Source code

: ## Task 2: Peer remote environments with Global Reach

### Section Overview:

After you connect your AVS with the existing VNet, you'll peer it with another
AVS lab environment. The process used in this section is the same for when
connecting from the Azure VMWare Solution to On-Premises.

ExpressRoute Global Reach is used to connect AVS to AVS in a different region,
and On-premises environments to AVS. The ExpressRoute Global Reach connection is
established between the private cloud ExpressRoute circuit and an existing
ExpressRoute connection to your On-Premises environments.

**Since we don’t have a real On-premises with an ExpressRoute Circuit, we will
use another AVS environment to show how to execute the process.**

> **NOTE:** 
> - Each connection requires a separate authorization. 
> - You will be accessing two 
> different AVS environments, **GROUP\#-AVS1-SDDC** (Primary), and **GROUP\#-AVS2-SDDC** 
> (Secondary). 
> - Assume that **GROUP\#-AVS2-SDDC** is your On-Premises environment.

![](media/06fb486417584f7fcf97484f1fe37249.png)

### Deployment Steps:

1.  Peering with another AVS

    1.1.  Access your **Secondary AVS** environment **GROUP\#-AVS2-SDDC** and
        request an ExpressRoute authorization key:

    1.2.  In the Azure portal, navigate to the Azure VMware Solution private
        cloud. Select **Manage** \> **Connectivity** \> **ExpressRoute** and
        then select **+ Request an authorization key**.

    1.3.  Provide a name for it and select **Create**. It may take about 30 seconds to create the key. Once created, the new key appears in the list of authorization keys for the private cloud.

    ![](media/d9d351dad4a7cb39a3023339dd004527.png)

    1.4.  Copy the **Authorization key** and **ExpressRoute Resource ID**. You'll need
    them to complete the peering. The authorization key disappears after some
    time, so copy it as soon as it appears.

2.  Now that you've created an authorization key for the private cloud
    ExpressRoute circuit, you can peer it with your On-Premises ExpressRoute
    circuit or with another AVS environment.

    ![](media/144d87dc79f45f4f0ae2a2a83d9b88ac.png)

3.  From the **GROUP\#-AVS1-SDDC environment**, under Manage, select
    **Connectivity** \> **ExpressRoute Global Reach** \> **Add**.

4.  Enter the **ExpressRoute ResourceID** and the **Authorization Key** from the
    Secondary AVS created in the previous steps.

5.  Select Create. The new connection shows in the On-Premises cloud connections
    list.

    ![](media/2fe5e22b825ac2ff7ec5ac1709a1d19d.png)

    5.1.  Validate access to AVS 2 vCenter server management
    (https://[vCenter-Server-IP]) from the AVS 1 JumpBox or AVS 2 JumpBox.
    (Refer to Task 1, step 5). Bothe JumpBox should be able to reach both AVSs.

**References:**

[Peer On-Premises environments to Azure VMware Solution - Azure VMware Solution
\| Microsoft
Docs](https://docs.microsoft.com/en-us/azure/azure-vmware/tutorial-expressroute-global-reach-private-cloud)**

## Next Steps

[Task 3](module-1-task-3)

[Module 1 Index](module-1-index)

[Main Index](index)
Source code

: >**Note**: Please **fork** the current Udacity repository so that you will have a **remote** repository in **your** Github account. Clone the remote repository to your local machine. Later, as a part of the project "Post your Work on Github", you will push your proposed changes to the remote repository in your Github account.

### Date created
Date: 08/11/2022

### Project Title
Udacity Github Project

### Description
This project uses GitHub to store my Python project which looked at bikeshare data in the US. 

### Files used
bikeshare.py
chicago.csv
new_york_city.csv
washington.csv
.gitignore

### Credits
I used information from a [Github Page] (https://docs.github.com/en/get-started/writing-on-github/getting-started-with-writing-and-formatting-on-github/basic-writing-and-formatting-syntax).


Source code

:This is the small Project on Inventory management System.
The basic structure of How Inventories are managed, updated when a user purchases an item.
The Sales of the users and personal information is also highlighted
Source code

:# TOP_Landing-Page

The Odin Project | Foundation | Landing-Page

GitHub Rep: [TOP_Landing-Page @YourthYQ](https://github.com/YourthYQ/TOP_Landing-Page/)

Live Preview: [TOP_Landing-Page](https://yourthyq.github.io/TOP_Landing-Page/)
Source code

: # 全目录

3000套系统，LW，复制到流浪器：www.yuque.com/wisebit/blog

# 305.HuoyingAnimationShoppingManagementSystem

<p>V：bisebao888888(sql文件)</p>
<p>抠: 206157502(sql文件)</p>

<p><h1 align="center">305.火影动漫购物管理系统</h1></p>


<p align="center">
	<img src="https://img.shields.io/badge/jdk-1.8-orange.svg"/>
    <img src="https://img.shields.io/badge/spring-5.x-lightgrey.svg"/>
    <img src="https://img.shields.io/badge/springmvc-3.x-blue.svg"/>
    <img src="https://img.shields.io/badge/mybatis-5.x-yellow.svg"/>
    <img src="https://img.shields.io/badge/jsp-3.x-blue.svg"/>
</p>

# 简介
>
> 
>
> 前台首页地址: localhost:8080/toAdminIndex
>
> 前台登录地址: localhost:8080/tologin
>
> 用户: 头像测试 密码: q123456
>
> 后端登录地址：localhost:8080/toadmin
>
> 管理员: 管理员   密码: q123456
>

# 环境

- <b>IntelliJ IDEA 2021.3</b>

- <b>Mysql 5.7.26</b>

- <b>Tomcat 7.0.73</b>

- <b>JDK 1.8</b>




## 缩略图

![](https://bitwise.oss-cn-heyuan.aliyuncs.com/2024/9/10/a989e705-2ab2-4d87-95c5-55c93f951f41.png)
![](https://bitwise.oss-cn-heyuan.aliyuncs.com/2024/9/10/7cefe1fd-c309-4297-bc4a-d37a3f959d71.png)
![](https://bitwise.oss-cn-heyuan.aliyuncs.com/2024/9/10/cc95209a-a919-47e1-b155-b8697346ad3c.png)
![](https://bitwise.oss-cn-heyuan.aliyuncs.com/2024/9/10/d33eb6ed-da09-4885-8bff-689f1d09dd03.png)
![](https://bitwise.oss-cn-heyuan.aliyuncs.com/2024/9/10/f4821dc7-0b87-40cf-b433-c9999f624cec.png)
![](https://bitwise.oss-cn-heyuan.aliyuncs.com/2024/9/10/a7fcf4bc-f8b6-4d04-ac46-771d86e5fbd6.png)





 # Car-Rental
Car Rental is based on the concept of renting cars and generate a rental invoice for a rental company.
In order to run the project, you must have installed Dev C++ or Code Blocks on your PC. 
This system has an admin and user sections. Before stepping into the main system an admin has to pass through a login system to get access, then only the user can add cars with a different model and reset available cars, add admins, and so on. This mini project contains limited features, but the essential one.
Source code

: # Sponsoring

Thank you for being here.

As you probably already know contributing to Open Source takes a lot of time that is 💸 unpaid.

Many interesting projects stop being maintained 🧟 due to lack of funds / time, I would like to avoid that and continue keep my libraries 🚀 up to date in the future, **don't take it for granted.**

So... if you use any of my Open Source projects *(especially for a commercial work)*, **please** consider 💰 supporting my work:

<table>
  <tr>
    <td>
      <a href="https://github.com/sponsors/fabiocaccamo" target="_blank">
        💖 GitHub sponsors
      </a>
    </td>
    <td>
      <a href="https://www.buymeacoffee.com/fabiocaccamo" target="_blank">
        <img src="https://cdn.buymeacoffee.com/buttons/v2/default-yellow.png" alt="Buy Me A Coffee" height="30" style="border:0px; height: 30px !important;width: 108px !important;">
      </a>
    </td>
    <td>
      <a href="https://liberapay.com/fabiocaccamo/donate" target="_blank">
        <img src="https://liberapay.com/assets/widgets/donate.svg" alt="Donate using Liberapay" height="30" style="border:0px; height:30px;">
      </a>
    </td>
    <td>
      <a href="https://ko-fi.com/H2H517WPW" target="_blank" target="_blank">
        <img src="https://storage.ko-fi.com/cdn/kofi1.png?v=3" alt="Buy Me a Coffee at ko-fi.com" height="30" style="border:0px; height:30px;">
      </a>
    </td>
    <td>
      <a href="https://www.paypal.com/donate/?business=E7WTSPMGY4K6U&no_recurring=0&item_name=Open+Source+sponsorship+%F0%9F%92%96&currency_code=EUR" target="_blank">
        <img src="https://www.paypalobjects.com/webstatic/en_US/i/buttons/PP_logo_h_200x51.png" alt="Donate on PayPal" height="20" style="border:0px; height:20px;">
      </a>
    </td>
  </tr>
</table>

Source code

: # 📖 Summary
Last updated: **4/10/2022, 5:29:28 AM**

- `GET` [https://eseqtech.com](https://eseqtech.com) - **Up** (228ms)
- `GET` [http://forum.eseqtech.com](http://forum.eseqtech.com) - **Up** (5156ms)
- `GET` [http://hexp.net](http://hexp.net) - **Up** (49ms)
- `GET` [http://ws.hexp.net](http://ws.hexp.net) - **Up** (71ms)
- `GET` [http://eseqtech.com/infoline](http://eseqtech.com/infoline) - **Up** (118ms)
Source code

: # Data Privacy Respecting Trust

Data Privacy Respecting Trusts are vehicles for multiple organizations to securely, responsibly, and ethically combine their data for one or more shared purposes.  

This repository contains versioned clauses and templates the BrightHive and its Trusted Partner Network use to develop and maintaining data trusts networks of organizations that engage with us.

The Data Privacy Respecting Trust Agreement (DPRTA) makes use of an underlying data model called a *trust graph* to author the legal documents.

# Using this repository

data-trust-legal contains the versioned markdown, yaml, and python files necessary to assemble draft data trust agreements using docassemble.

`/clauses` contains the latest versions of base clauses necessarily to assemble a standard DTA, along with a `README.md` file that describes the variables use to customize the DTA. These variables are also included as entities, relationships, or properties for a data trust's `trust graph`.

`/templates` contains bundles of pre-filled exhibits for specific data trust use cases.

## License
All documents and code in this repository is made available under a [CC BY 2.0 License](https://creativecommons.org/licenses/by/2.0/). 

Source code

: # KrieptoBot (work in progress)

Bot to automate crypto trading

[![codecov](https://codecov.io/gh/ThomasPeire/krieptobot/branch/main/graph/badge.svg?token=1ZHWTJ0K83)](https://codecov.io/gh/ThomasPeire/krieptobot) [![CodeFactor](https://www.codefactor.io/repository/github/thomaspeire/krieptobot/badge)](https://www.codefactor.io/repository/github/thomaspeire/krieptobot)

# Your objective:
Some of the data mentions "Page". Copy every line where it does.

# Answer section:
I used information from a [Github Page] (https://docs.github.com/en/get-started/writing-on-github/getting-started-with-writing-and-formatting-on-github/basic-writing-and-formatting-syntax).
:# TOP_Landing-Page
The Odin Project | Foundation | Landing-Page
GitHub Rep: [TOP_Landing-Page @YourthYQ](https://github.com/YourthYQ/TOP_Landing-Page/)
Live Preview: [TOP_Landing-Page](https://yourthyq.github.io/TOP_Landing-Page/)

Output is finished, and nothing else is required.